Supplied material -
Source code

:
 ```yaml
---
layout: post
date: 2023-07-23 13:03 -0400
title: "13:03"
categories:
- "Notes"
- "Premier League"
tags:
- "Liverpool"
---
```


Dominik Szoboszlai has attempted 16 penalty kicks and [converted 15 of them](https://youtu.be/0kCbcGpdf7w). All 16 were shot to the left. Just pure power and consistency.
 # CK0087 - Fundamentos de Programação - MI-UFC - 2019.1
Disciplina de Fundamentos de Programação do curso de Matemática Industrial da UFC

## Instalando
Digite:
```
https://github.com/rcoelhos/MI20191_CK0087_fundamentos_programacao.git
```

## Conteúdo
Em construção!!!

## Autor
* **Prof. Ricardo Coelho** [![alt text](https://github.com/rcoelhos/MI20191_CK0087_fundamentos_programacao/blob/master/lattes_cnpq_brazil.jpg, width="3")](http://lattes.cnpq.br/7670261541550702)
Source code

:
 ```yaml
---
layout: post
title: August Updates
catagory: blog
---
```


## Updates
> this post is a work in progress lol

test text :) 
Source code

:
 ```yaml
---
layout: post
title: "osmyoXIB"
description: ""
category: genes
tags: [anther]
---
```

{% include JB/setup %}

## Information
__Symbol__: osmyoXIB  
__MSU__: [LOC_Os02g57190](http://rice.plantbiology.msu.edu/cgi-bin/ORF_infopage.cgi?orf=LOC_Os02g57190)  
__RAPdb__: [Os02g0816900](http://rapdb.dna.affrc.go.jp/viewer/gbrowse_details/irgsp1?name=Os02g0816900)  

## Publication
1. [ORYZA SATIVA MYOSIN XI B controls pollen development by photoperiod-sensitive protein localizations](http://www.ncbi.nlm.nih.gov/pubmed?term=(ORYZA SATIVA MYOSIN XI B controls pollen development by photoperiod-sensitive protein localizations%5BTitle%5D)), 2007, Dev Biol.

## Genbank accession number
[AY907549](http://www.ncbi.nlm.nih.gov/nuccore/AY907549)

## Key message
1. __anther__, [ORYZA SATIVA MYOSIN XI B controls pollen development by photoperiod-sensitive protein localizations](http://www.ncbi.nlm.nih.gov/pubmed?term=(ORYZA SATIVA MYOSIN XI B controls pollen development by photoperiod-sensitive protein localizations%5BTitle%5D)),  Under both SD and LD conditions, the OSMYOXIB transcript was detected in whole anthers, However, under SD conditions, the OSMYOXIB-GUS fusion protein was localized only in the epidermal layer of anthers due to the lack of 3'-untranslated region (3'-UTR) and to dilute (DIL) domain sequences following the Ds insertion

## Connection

Description of the task - Write out, exactly and with nothing else, the lines of the listing above from its first line through the line with "## Key message".

Written response -
Source code

:
 ```yaml
---
layout: post
date: 2023-07-23 13:03 -0400
title: "13:03"
categories:
- "Notes"
- "Premier League"
tags:
- "Liverpool"
---
```


Dominik Szoboszlai has attempted 16 penalty kicks and [converted 15 of them](https://youtu.be/0kCbcGpdf7w). All 16 were shot to the left. Just pure power and consistency.
 # CK0087 - Fundamentos de Programação - MI-UFC - 2019.1
Disciplina de Fundamentos de Programação do curso de Matemática Industrial da UFC

## Instalando
Digite:
```
https://github.com/rcoelhos/MI20191_CK0087_fundamentos_programacao.git
```

## Conteúdo
Em construção!!!

## Autor
* **Prof. Ricardo Coelho** [![alt text](https://github.com/rcoelhos/MI20191_CK0087_fundamentos_programacao/blob/master/lattes_cnpq_brazil.jpg, width="3")](http://lattes.cnpq.br/7670261541550702)
Source code

:
 ```yaml
---
layout: post
title: August Updates
catagory: blog
---
```


## Updates
> this post is a work in progress lol

test text :) 
Source code

:
 ```yaml
---
layout: post
title: "osmyoXIB"
description: ""
category: genes
tags: [anther]
---
```

{% include JB/setup %}

## Information
__Symbol__: osmyoXIB  
__MSU__: [LOC_Os02g57190](http://rice.plantbiology.msu.edu/cgi-bin/ORF_infopage.cgi?orf=LOC_Os02g57190)  
__RAPdb__: [Os02g0816900](http://rapdb.dna.affrc.go.jp/viewer/gbrowse_details/irgsp1?name=Os02g0816900)  

## Publication
1. [ORYZA SATIVA MYOSIN XI B controls pollen development by photoperiod-sensitive protein localizations](http://www.ncbi.nlm.nih.gov/pubmed?term=(ORYZA SATIVA MYOSIN XI B controls pollen development by photoperiod-sensitive protein localizations%5BTitle%5D)), 2007, Dev Biol.

## Genbank accession number
[AY907549](http://www.ncbi.nlm.nih.gov/nuccore/AY907549)

## Key message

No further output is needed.